In his speech he said Muslims and Christians should work together and be "men and women of peace".
"My pastoral visit to the Central African Republic would not be complete if it did not include this encounter with the Muslim community," he said.
"Christians and Muslims are brothers and sisters. We must therefore consider ourselves and conduct ourselves as such. We are well aware that the recent events and acts of violence which have shaken your country were not grounded in properly religious motives."
He added: "Those who claim to believe in God must also be men and women of peace. Christians, Muslims and members of the traditional religions have lived together in peace for many years. They ought, therefore, to remain united in working for an end to every act which, from whatever side, disfigures the Face of God and whose ultimate aim is to defend particular interests by any and all means, to the detriment of the common good.
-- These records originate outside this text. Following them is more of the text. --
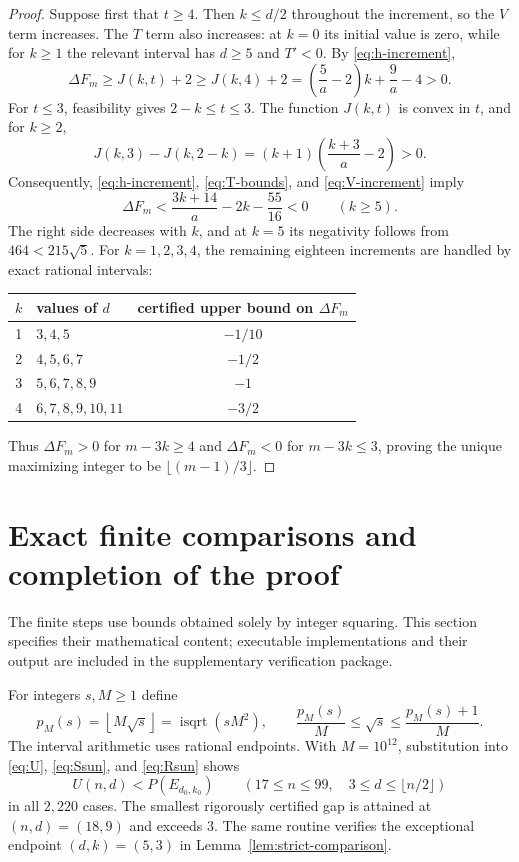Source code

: \documentclass[11pt,a4paper]{article}
\numberwithin{equation}{section}
\newcommand{\floor}[1]{\left\lfloor #1\right\rfloor}
\begin{document}
\begin{proof}
Suppose first that $t\ge4$. Then $k\le d/2$ throughout the increment, so the $V$ term increases. The $T$ term also increases: at $k=0$ its initial value is zero, while for $k\ge1$ the relevant interval has $d\ge5$ and $T'<0$. By \eqref{eq:h-increment},
\[
\Delta F_m\ge J(k,t)+2\ge J(k,4)+2
=\left(\frac5a-2\right)k+\frac9a-4>0.
\]
For $t\le3$, feasibility gives $2-k\le t\le3$. The function $J(k,t)$ is convex in $t$, and for $k\ge2$,
\[J(k,3)-J(k,2-k)=(k+1)\left(\frac{k+3}{a}-2\right)>0.\]
Consequently, \eqref{eq:h-increment}, \eqref{eq:T-bounds}, and \eqref{eq:V-increment} imply
\[
\Delta F_m<\frac{3k+14}a-2k-\frac{55}{16}<0\qquad(k\ge5).
\]
The right side decreases with $k$, and at $k=5$ its negativity follows from $464<215\sqrt5$. For $k=1,2,3,4$, the remaining eighteen increments are handled by exact rational intervals:
\begin{center}\small
\begin{tabular}{@{}c l c@{}}\toprule
$k$ & values of $d$ & certified upper bound on $\Delta F_m$\\\midrule
1 & $3,4,5$ & $-1/10$\\
2 & $4,5,6,7$ & $-1/2$\\
3 & $5,6,7,8,9$ & $-1$\\
4 & $6,7,8,9,10,11$ & $-3/2$\\\bottomrule
\end{tabular}
\end{center}
Thus $\Delta F_m>0$ for $m-3k\ge4$ and $\Delta F_m<0$ for $m-3k\le3$, proving the unique maximizing integer to be $\lfloor(m-1)/3\rfloor$.
\end{proof}

\section{Exact finite comparisons and completion of the proof}\label{sec:certificate}
The finite steps use bounds obtained solely by integer squaring. This section specifies their mathematical content; executable implementations and their output are included in the supplementary verification package.

For integers $s,M\ge1$ define
\begin{equation}\label{eq:floor-root}
p_M(s)=\floor{M\sqrt{s}}=\operatorname{isqrt}(sM^2),\qquad
\frac{p_M(s)}M\le\sqrt{s}\le\frac{p_M(s)+1}M.
\end{equation}
The interval arithmetic uses rational endpoints. With $M=10^{12}$, substitution into \eqref{eq:U}, \eqref{eq:Ssun}, and \eqref{eq:Rsun} shows
\[
U(n,d)<P(E_{d_0,k_0})\qquad
(17\le n\le99,\quad 3\le d\le\lfloor n/2\rfloor)
\]
in all $2{,}220$ cases. The smallest rigorously certified gap is attained at $(n,d)=(18,9)$ and exceeds $3$. The same routine verifies the exceptional endpoint $(d,k)=(5,3)$ in Lemma~\ref{lem:strict-comparison}.
\end{document}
"Together, we must say no to hatred, no to revenge and no to violence, particularly that violence which is perpetrated in the name of a religion or of God himself. God is peace, God salam."
Francis praised the solidarity shown between Christians and Muslims in the CAR, which has been rocked by sectarian violence in recent years.
The country has struggled to manage discord since the majority-Muslim Séléka drove out President Francois Bozizé in a coup in March 2013. Though the group has since disbanded, they continued to target towns and villages across the country, which caused the uprising of an opposing Christian faction, the Anti-Balaka. Tens of thousands of Muslims were violently expelled, many fleeing to neighbouring countries.
Both groups have only loose ties with their religious affiliations, however, and Muslim and Christian leaders from CAR have united to condemn the conflict.
These leaders have "played an important role in re-establishing harmony and fraternity among all," the Pope said.
"Dear friends, dear brothers, I invite you to pray and work for reconciliation, fraternity and solidarity among all people, without forgetting those who have suffered the most as a result of recent events.
"May God bless you and protect you! Salam alaikum!"
Following his address, the Pope visited a refugee camp next to the mosque and then gave a homily at a mass at the Barthélémy Boganda Stadium in Bangui.
He has now boarded a plane back to Rome.